The exploit was working on my local machine 1/16th of the time as expected. However on their machine it was failing to work. A team-member suggested that it could be memory alignment (which was correct) so i just had to find a closeby instruction to land that wouldn’t mess up the state too much and would be at an address that is divisible by 16. However taking a look at the nearby instructions in the binary again we see

gef➤  x/10xi *win-10
   0x1260 :    mov    edi,eax    // this won't work due the one more ret later.
   0x1262 :    call   0x10d0
   0x1267 :    nop
   0x1268 :    pop    rbp
   0x1269 :    ret               // this one.
   0x126a :        push   rbp        // not stack aligned
   0x126b :      mov    rbp,rsp
   0x126e :      lea    rax,[rip+0xd93]        # 0x2008 // we could land in here?
   0x1275 :     mov    rdi,rax
   0x1278 :     call   0x1070

gef➤  x/xi 0x1270
   0x1270 :      add    eax,0xd93 // no cause rax will not have the correct system() arg ("cat /flag")
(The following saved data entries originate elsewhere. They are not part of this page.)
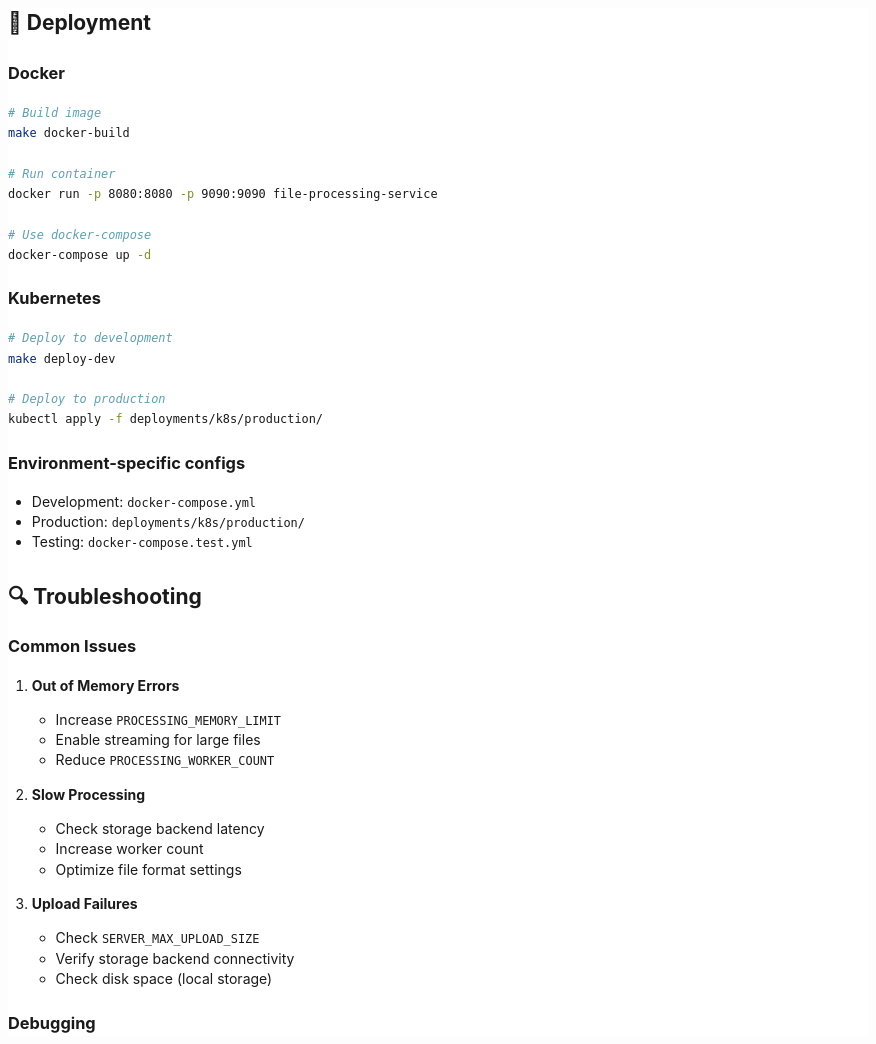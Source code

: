 ## 🐳 Deployment

### Docker

```bash
# Build image
make docker-build

# Run container
docker run -p 8080:8080 -p 9090:9090 file-processing-service

# Use docker-compose
docker-compose up -d
```

### Kubernetes

```bash
# Deploy to development
make deploy-dev

# Deploy to production
kubectl apply -f deployments/k8s/production/
```

### Environment-specific configs

- Development: `docker-compose.yml`
- Production: `deployments/k8s/production/`
- Testing: `docker-compose.test.yml`

## 🔍 Troubleshooting

### Common Issues

1. **Out of Memory Errors**
   - Increase `PROCESSING_MEMORY_LIMIT`
   - Enable streaming for large files
   - Reduce `PROCESSING_WORKER_COUNT`

2. **Slow Processing**
   - Check storage backend latency
   - Increase worker count
   - Optimize file format settings

3. **Upload Failures**
   - Check `SERVER_MAX_UPLOAD_SIZE`
   - Verify storage backend connectivity
   - Check disk space (local storage)

### Debugging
There is nothing! At this point i gave up 6 minutes before the ctf ended. The next day i decided to try and use the info leak possibility somehow. And sure enough i could attempt to read an invalid file as a mailbox and get back the first 12 bytes of it (TL). It just so happens that entries in /proc/$PID/maps are in the form start-end … and start is 12 bytes long. So i could leak the base address of the binary. That would allow me to make the stack pointer the address of a ret instruction in that binary (i now know all the bytes) which would eventually pop the following 8 bytes from the stack. Again by knowing the base address i know the full value of the win() function and can ret2win. properly.

conclusion

Failure is usually better than success and i sure learned a lot from this challenge. Most importantly to never abandon early a potential lead. In these challenges with high probability everything is there for a reason. Thanks to the people that ran this great CTF and i really hope to play again on it next year :).